Let us remember what Elie Wiesel once said: what hurts the victim most is not the cruelty of the oppressor but the silence of the bystander. And so while we must continue commemorating and educating about the horrors of the Holocaust, we must also devote ourselves to coming to the aid of those who are facing oppression and persecution today, such as the Uyghurs.
With that in mind, it is to its great credit that Magen Avot are hosting an entire conference on the topic of the Uyghurs this month.
Indeed, for some time now we at the Board of Deputies of British Jews have been gravely concerned about the treatment of the Uyghur people in China.
In the past 18 months, as well as hosting a number of events with the World Uyghur Congress and Muslim partners to highlight this issue, and making a number of interventions with the Foreign and Commonwealth Office on the subject, I also went on record – for the first time – to compare China’s treatment of Uighur Muslims to Nazi Germany’s treatment of Jews.
This is not a comparison that I make lightly. Indeed, it is not one that should ever be thrown around recklessly.
But nobody could watch the news reports over recent months about the Uyghurs, and fail to notice the similarities between what is alleged to be happening in the People’s Republic of China today and what happened in Nazi Germany 76 years ago.
– People being forcibly loaded on to trains;
– beards of religious men being trimmed;
– women being sterilised;
– and the grim spectre of concentration camps.
And so, as President of the Board of Deputies, I took the decision that this was something that had to be said.
Germany has rightly paid a heavy price for its persecution of the Jewish people. Its historic guilt rests heavily on it and, 76 years on, its leaders and representatives continue to do all they can to make amends for the sins of their forebears.
Germany has physically marked the atrocity with a moving memorial in the centre of its capital city and across the country individual paving stones bear the names of the people who were taken and murdered.
We know that China has faced its own persecution and humiliation by other countries over a number of centuries.

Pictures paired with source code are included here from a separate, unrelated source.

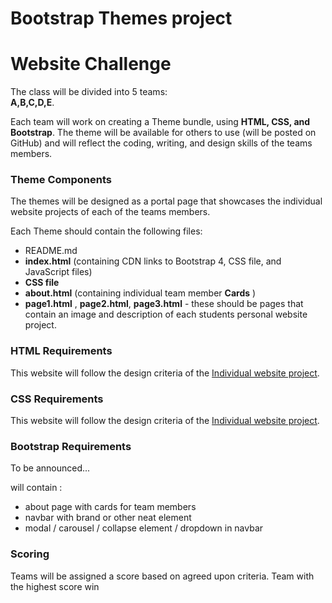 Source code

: # Bootstrap Themes project

# Website Challenge  

The class will be divided into 5 teams:   
**A,B,C,D,E**.   

Each team will work on creating a Theme bundle, using **HTML, CSS, and Bootstrap**. The theme will be available for others to use (will be posted on GitHub) and will reflect the coding, writing, and design skills of the teams members.

### Theme Components

The themes will be designed as a portal page that showcases the individual website projects of each of the teams members.

Each Theme should contain the following files:
- README.md
- **index.html** (containing CDN links to Bootstrap 4, CSS file, and JavaScript files)
- **CSS file**
- **about.html** (containing individual team member **Cards** )
- **page1.html** , **page2.html**, **page3.html** - these should be pages that contain an image and description of each students personal website project.

### HTML Requirements  
This website will follow the design criteria of the [Individual website project](ttps://github.com/lrei-coding/web-design_18-19/blob/master/t1_assignment.md). 

### CSS Requirements  
This website will follow the design criteria of the [Individual website project](ttps://github.com/lrei-coding/web-design_18-19/blob/master/t1_assignment.md). 

### Bootstrap Requirements  
To be announced...

will contain :
- about page with cards for team members
- navbar with brand or other neat element
- modal / carousel / collapse element / dropdown in navbar
 
### Scoring 
Teams will be assigned a score based on agreed upon criteria. Team with the highest score win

But China risks squandering its achievements and sabotaging its own legacy if it fails to learn the lessons of history.
Earlier this year, the UK Parliament made a unanimous declaration that the treatment of the Uyghurs and other ethnic and religious minorities in Xinjiang Province by the Chinese Government amounts to genocide.
This historic vote, backed by MPs of all Parties, would not have been possible without the tireless efforts of Nusrat Ghani MP, Lord Alton of Liverpool, the Inter-Parliamentary Alliance on China and of course the World Uyghur Congress. I pay tribute to their determination to ensure that the world does not turn aside and abandon the Uyghurs to their fate and reiterate, in no uncertain terms, that we stand with them in this struggle, now and always.
The World will neither forgive nor forget a genocide against the Uyghur people. So we urge China today to:
– release the Uyghur people and other minorities from all ethnic and religious oppression;
– throw open the doors of the camps to a full and impartial international investigation; – take action against the perpetrators of any human rights abuses;
– and ensure justice for the victims and their families.
This message ought to be heeded immediately, but sadly our experience to date shows that – so far – they are not listening.
So I applaud the work that Magen Avot Synagogue and the United Synagogue are doing to raise awareness and push for action, such as this month’s conference.
Campaigners on this issue have my support for important measures such as adding the names of more Chinese Government perpetrators to the UK ‘Magnitsky’ list, and proscribing companies and institutions which are facilitating these atrocities.
As I wrote in my letter to the Chinese ambassador last year, our message to China is simple: The world is watching, and the hand of history is poised. For its future, China has a choice between great pride, or eternal shame. Let it choose the former.